Surging oil prices triggered by the war in Iran are rippling through African economies, threatening higher fuel costs, rising inflation and renewed pressure on currencies across the continent – with no relief in sight after Iran named a new hardline supreme leader and oil briefly spiked to nearly $120 a barrel.
Brent crude surged as high as about $119.50 a barrel early on Monday before pulling back to around $108, after Iran’s Assembly of Experts confirmed Mojtaba Khamenei – son of the late Ayatollah Ali Khamenei, who was killed in the war’s opening salvo on February 28 – as the country’s new leader.
Analysts warn he is likely to pursue the war more aggressively than his father, deepening uncertainty over Middle Eastern oil supply. Iran’s stranglehold on the Strait of Hormuz has already all but halted tanker traffic through the corridor, through which roughly a fifth of the world’s oil passes each day.
For Africa, which imports most of the petroleum products it consumes, the consequences are significant.
“Africa is a net importer of oil products, meaning it is heavily exposed to shocks like these,” said Nick Hedley, an energy transition research analyst at Zero Carbon Analytics.
When global oil supplies tighten, he said, prices rise while African currencies often weaken as investors move funds into safe-haven assets such as the US dollar – a combination that amplifies the impact of price spikes in import-dependent markets such as Kenya and Ghana.
Weaker currencies
A similar dynamic unfolded after Russia’s full-scale invasion of Ukraine in 2022, when rising crude prices and a weaker currency pushed transport fuel prices in South Africa up by more than 25% within six months.

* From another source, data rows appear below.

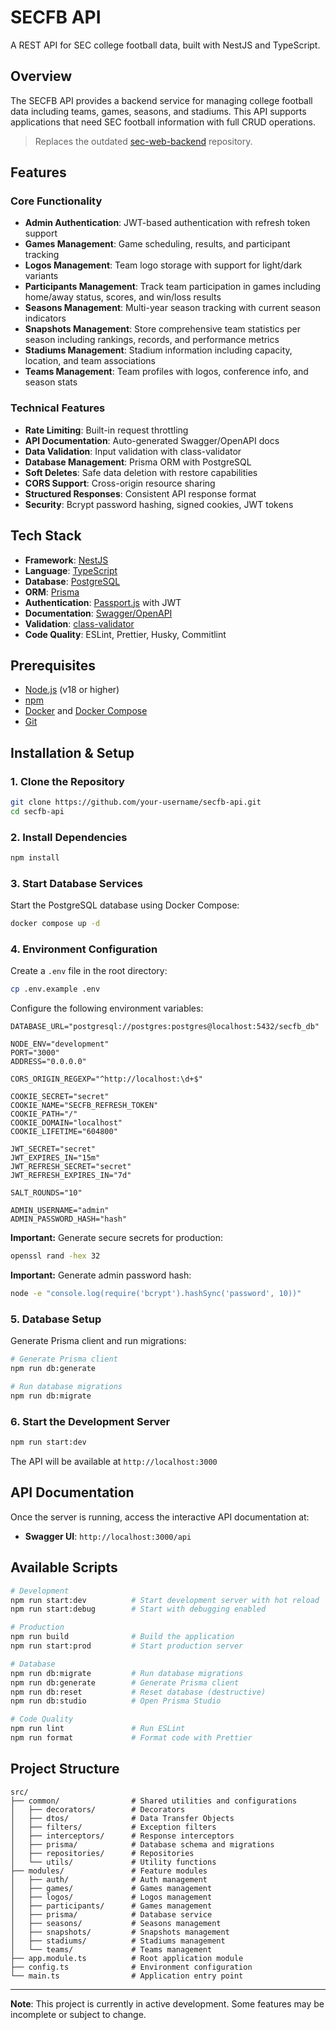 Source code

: # SECFB API

A REST API for SEC college football data, built with NestJS and TypeScript.

## Overview

The SECFB API provides a backend service for managing college football data including teams, games, seasons, and stadiums. This API supports applications that need SEC football information with full CRUD operations.

> Replaces the outdated [sec-web-backend](https://github.com/jcbura/sec-web-backend) repository.

## Features

### Core Functionality

- **Admin Authentication**: JWT-based authentication with refresh token support
- **Games Management**: Game scheduling, results, and participant tracking
- **Logos Management**: Team logo storage with support for light/dark variants
- **Participants Management**: Track team participation in games including home/away status, scores, and win/loss results
- **Seasons Management**: Multi-year season tracking with current season indicators
- **Snapshots Management**: Store comprehensive team statistics per season including rankings, records, and performance metrics
- **Stadiums Management**: Stadium information including capacity, location, and team associations
- **Teams Management**: Team profiles with logos, conference info, and season stats

### Technical Features

- **Rate Limiting**: Built-in request throttling
- **API Documentation**: Auto-generated Swagger/OpenAPI docs
- **Data Validation**: Input validation with class-validator
- **Database Management**: Prisma ORM with PostgreSQL
- **Soft Deletes**: Safe data deletion with restore capabilities
- **CORS Support**: Cross-origin resource sharing
- **Structured Responses**: Consistent API response format
- **Security**: Bcrypt password hashing, signed cookies, JWT tokens

## Tech Stack

- **Framework**: [NestJS](https://nestjs.com/)
- **Language**: [TypeScript](https://www.typescriptlang.org/)
- **Database**: [PostgreSQL](https://www.postgresql.org/)
- **ORM**: [Prisma](https://www.prisma.io/)
- **Authentication**: [Passport.js](https://www.passportjs.org/) with JWT
- **Documentation**: [Swagger/OpenAPI](https://swagger.io/)
- **Validation**: [class-validator](https://github.com/typestack/class-validator)
- **Code Quality**: ESLint, Prettier, Husky, Commitlint

## Prerequisites

- [Node.js](https://nodejs.org/) (v18 or higher)
- [npm](https://www.npmjs.com/)
- [Docker](https://www.docker.com/) and [Docker Compose](https://docs.docker.com/compose/)
- [Git](https://git-scm.com/)

## Installation & Setup

### 1. Clone the Repository

```bash
git clone https://github.com/your-username/secfb-api.git
cd secfb-api
```

### 2. Install Dependencies

```bash
npm install
```

### 3. Start Database Services

Start the PostgreSQL database using Docker Compose:

```bash
docker compose up -d
```

### 4. Environment Configuration

Create a `.env` file in the root directory:

```bash
cp .env.example .env
```

Configure the following environment variables:

```env
DATABASE_URL="postgresql://postgres:postgres@localhost:5432/secfb_db"

NODE_ENV="development"
PORT="3000"
ADDRESS="0.0.0.0"

CORS_ORIGIN_REGEXP="^http://localhost:\d+$"

COOKIE_SECRET="secret"
COOKIE_NAME="SECFB_REFRESH_TOKEN"
COOKIE_PATH="/"
COOKIE_DOMAIN="localhost"
COOKIE_LIFETIME="604800"

JWT_SECRET="secret"
JWT_EXPIRES_IN="15m"
JWT_REFRESH_SECRET="secret"
JWT_REFRESH_EXPIRES_IN="7d"

SALT_ROUNDS="10"

ADMIN_USERNAME="admin"
ADMIN_PASSWORD_HASH="hash"
```

**Important:** Generate secure secrets for production:

```bash
openssl rand -hex 32
```

**Important:** Generate admin password hash:

```bash
node -e "console.log(require('bcrypt').hashSync('password', 10))"
```

### 5. Database Setup

Generate Prisma client and run migrations:

```bash
# Generate Prisma client
npm run db:generate

# Run database migrations
npm run db:migrate
```

### 6. Start the Development Server

```bash
npm run start:dev
```

The API will be available at `http://localhost:3000`

## API Documentation

Once the server is running, access the interactive API documentation at:

- **Swagger UI**: `http://localhost:3000/api`

## Available Scripts

```bash
# Development
npm run start:dev          # Start development server with hot reload
npm run start:debug        # Start with debugging enabled

# Production
npm run build              # Build the application
npm run start:prod         # Start production server

# Database
npm run db:migrate         # Run database migrations
npm run db:generate        # Generate Prisma client
npm run db:reset           # Reset database (destructive)
npm run db:studio          # Open Prisma Studio

# Code Quality
npm run lint               # Run ESLint
npm run format             # Format code with Prettier
```

## Project Structure

```
src/
├── common/                # Shared utilities and configurations
│   ├── decorators/        # Decorators
│   ├── dtos/              # Data Transfer Objects
│   ├── filters/           # Exception filters
│   ├── interceptors/      # Response interceptors
│   ├── prisma/            # Database schema and migrations
│   ├── repositories/      # Repositories
│   └── utils/             # Utility functions
├── modules/               # Feature modules
│   ├── auth/              # Auth management
│   ├── games/             # Games management
│   ├── logos/             # Logos management
│   ├── participants/      # Games management
│   ├── prisma/            # Database service
│   ├── seasons/           # Seasons management
│   ├── snapshots/         # Snapshots management
│   ├── stadiums/          # Stadiums management
│   └── teams/             # Teams management
├── app.module.ts          # Root application module
├── config.ts              # Environment configuration
└── main.ts                # Application entry point
```

---

**Note**: This project is currently in active development. Some features may be incomplete or subject to change.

“The near-term risks come mainly from rising oil prices and weakening exchange rates as investors move to safe-haven assets,” said Brendon Verster, senior economist at Oxford Economics.
The impact of higher oil prices across Africa will be uneven. Countries such as Kenya and Uganda say their supplies remain stable even as they work to ensure continuity. Nigeria and Ghana produce crude oil but import most of their refined petroleum products, limiting the benefits of higher global prices.
“It’s difficult to say at this point whether they will see net gains,” Hedley said. “Oil producers could benefit from higher crude prices, but ordinary citizens will likely face higher transport and fuel costs, and potentially higher interest rates.”
Sustained high prices could nonetheless deliver a windfall for Africa’s major oil exporters. Verster noted that Nigeria exports roughly 1.5-million barrels of oil a day and has based its medium-term fiscal framework on oil prices of between $64 and $66 a barrel through 2028. Prices above $100 a barrel, if sustained, would significantly boost revenues for exporters including Angola, Algeria and Libya.
For most African households, however, the immediate effect is likely to be sharply higher living costs. “This is a serious concern,” Hedley said, noting that most food and goods across Africa are transported by road. “Rising fuel costs therefore feed quickly into broader inflation and reduce household purchasing power.”
Long-term energy security
Peter Attard Montalto, managing director at advisory firm Krutham, said the crisis was testing African economies, though the impact had so far been contained in more resilient markets.
“So far the impact has really been muted for countries like South Africa,” he said, noting that recent economic reforms had helped stabilise the country’s currency and bond markets. “Still, higher oil and gas prices are expected to filter into inflation in the coming months.”
Countries already operating under IMF programmes could face additional strain as energy import bills drain scarce foreign exchange reserves. Among the most vulnerable, analysts warn, are Sudan, The Gambia, the Central African Republic, Lesotho and Zimbabwe.
Over the longer term, analysts say the crisis may reinforce calls for African nations to diversify their energy systems and reduce dependence on imported fuels.
“It makes strategic sense for African countries to ensure long-term energy security and sovereignty,” said Kennedy Mbeva, a research associate at the Centre for the Study of Existential Risk at the University of Cambridge. Achieving that, he said, will require balancing short-term fiscal pressures with long-term investment in clean energy and green industrialisation.